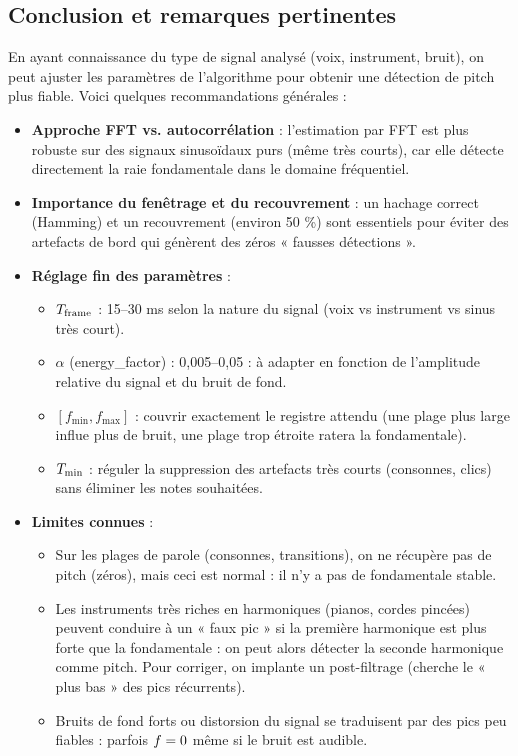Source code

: \subsection{Conclusion et remarques pertinentes}
En ayant connaissance du type de signal analysé (voix, instrument, bruit), on peut ajuster les paramètres de l’algorithme pour obtenir une détection de pitch plus fiable. Voici quelques recommandations générales :

\begin{itemize}
  \item \textbf{Approche FFT vs. autocorrélation }: l’estimation par FFT est plus robuste sur des signaux sinusoïdaux purs (même très courts), car elle détecte directement la raie fondamentale dans le domaine fréquentiel.  
  \item \textbf{Importance du fenêtrage et du recouvrement }: un hachage correct (Hamming) et un recouvrement (environ 50 \%) sont essentiels pour éviter des artefacts de bord qui génèrent des zéros « fausses détections ».  
  \item \textbf{Réglage fin des paramètres }:  
    \begin{itemize}
      \item \(T_\mathrm{frame}\) : 15–30 ms selon la nature du signal (voix vs instrument vs sinus très court).  
      \item \(\alpha\) (energy\_factor) : 0,005–0,05 : à adapter en fonction de l’amplitude relative du signal et du bruit de fond.  
      \item \([f_{\min}, f_{\max}]\) : couvrir exactement le registre attendu (une plage plus large influe plus de bruit, une plage trop étroite ratera la fondamentale).  
      \item \(T_\mathrm{min}\) : réguler la suppression des artefacts très courts (consonnes, clics) sans éliminer les notes souhaitées.  
    \end{itemize}
  \item \textbf{Limites connues } :  
    \begin{itemize}
      \item Sur les plages de parole (consonnes, transitions), on ne récupère pas de pitch (zéros), mais ceci est normal : il n’y a pas de fondamentale stable.  
      \item Les instruments très riches en harmoniques (pianos, cordes pincées) peuvent conduire à un « faux pic » si la première harmonique est plus forte que la fondamentale : on peut alors détecter la seconde harmonique comme pitch. Pour corriger, on implante un post-filtrage (cherche le « plus bas » des pics récurrents).  
      \item Bruits de fond forts ou distorsion du signal se traduisent par des pics peu fiables : parfois \(f=0\) même si le bruit est audible.  
    \end{itemize}
\end{itemize}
+ + + +
### Exercise requirements
The records are to be returned word for word, without any of their pictures.

### Expected answer
Source code

: \subsection{Conclusion et remarques pertinentes}
En ayant connaissance du type de signal analysé (voix, instrument, bruit), on peut ajuster les paramètres de l’algorithme pour obtenir une détection de pitch plus fiable. Voici quelques recommandations générales :

\begin{itemize}
  \item \textbf{Approche FFT vs. autocorrélation }: l’estimation par FFT est plus robuste sur des signaux sinusoïdaux purs (même très courts), car elle détecte directement la raie fondamentale dans le domaine fréquentiel.  
  \item \textbf{Importance du fenêtrage et du recouvrement }: un hachage correct (Hamming) et un recouvrement (environ 50 \%) sont essentiels pour éviter des artefacts de bord qui génèrent des zéros « fausses détections ».  
  \item \textbf{Réglage fin des paramètres }:  
    \begin{itemize}
      \item \(T_\mathrm{frame}\) : 15–30 ms selon la nature du signal (voix vs instrument vs sinus très court).  
      \item \(\alpha\) (energy\_factor) : 0,005–0,05 : à adapter en fonction de l’amplitude relative du signal et du bruit de fond.  
      \item \([f_{\min}, f_{\max}]\) : couvrir exactement le registre attendu (une plage plus large influe plus de bruit, une plage trop étroite ratera la fondamentale).  
      \item \(T_\mathrm{min}\) : réguler la suppression des artefacts très courts (consonnes, clics) sans éliminer les notes souhaitées.  
    \end{itemize}
  \item \textbf{Limites connues } :  
    \begin{itemize}
      \item Sur les plages de parole (consonnes, transitions), on ne récupère pas de pitch (zéros), mais ceci est normal : il n’y a pas de fondamentale stable.  
      \item Les instruments très riches en harmoniques (pianos, cordes pincées) peuvent conduire à un « faux pic » si la première harmonique est plus forte que la fondamentale : on peut alors détecter la seconde harmonique comme pitch. Pour corriger, on implante un post-filtrage (cherche le « plus bas » des pics récurrents).  
      \item Bruits de fond forts ou distorsion du signal se traduisent par des pics peu fiables : parfois \(f=0\) même si le bruit est audible.  
    \end{itemize}
\end{itemize}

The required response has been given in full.